10 10. Overall Design of Shiny App

Data Quality and Consistency: The pipeline rigorously cleans, harmonizes, and validates all input data, ensuring reliability and comparability across sources. This minimizes the risk of misleading insights due to inconsistencies or missing values

Modularity and Reproducibility: Each function is modular, facilitating maintenance and extension. The workflow is fully reproducible, supporting future updates or re-analysis as new data becomes available.

Interactivity and Transparency: The dashboard’s design emphasizes transparency and user-driven exploration. All filters, selections, and statistical results are immediately reflected in the visualizations, empowering users to interrogate the data from multiple perspectives.

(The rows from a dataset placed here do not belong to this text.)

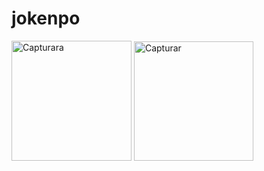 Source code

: # jokenpo

<img width="192" alt="Capturara" src="https://user-images.githubusercontent.com/79465402/147836447-27f1d2f8-d1df-4a53-946b-dc6ce2261f21.PNG">
<img width="191" alt="Capturar" src="https://user-images.githubusercontent.com/79465402/147836449-fd3232cf-dbfa-4502-b61d-cc480fa0f891.PNG">
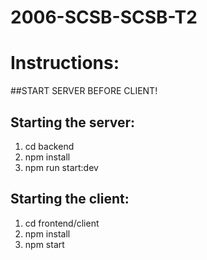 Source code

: # 2006-SCSB-SCSB-T2

# Instructions:

##START SERVER BEFORE CLIENT!

## Starting the server:
1. cd backend
2. npm install
3. npm run start:dev

## Starting the client:
1. cd frontend/client
2. npm install
3. npm start
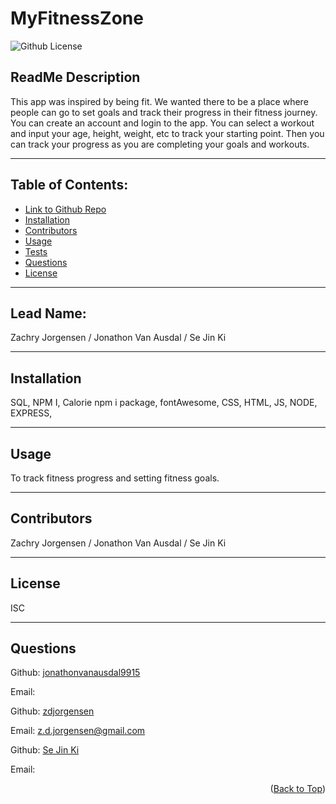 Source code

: <div id="top"></div>

# MyFitnessZone

  ![Github License](https://img.shields.io/badge/License-ISC-blue.svg)
  ## ReadMe Description

  This app was inspired by being fit. We wanted there to be a place where people can go to set goals and track their progress in their fitness journey. You can create an account and login to the app. You can select a workout and input your age, height, weight, etc to track your starting point. Then you can track your progress as you are completing your goals and workouts.

  <hr>

  ## Table of Contents:
  * [Link to Github Repo](https://github.com/jonathonvanausdal9915/myfitnesszone) 
  * [Installation](#installation)
  * [Contributors](#contributors)
  * [Usage](#usage)
  * [Tests](#tests)
  * [Questions](#questions)
  * [License](#license)

  <hr>
  
  ## Lead Name:
  Zachry Jorgensen / Jonathon Van Ausdal / Se Jin Ki 

  <hr>

  ## Installation
  SQL, NPM I, Calorie npm i package, fontAwesome, CSS, HTML, JS, NODE, EXPRESS, 

  <hr>

  ## Usage
  To track fitness progress and setting fitness goals.

  <hr>

  ## Contributors
  Zachry Jorgensen / Jonathon Van Ausdal / Se Jin Ki

  <hr>
  
  ## License
  ISC

  <hr>

  ## Questions
  Github: [jonathonvanausdal9915](https://github.com/jonathonvanausdal9915/)

  Email: 

  Github: [zdjorgensen](https://github.com/zdjorgensen)

  Email: z.d.jorgensen@gmail.com

  Github: [Se Jin Ki](https://github.com/sejinki)

  Email:

  <p align="right">(<a href="#top">Back to Top</a>)</p>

Comprehensive Statistical Validation: The data structures are tailored to support advanced statistical testing of sentiment bias, both at the aggregate and individual level, ensuring that findings are robust and evidence-based.

The above pipeline transforms raw, heterogeneous knowledge graphs into a rich, interactive analytical environment. It enables users to explore, visualize, and statistically validate patterns of sentiment and bias in the Oceanus debate, leveraging the full power of R, Shiny, and modern data science best practices.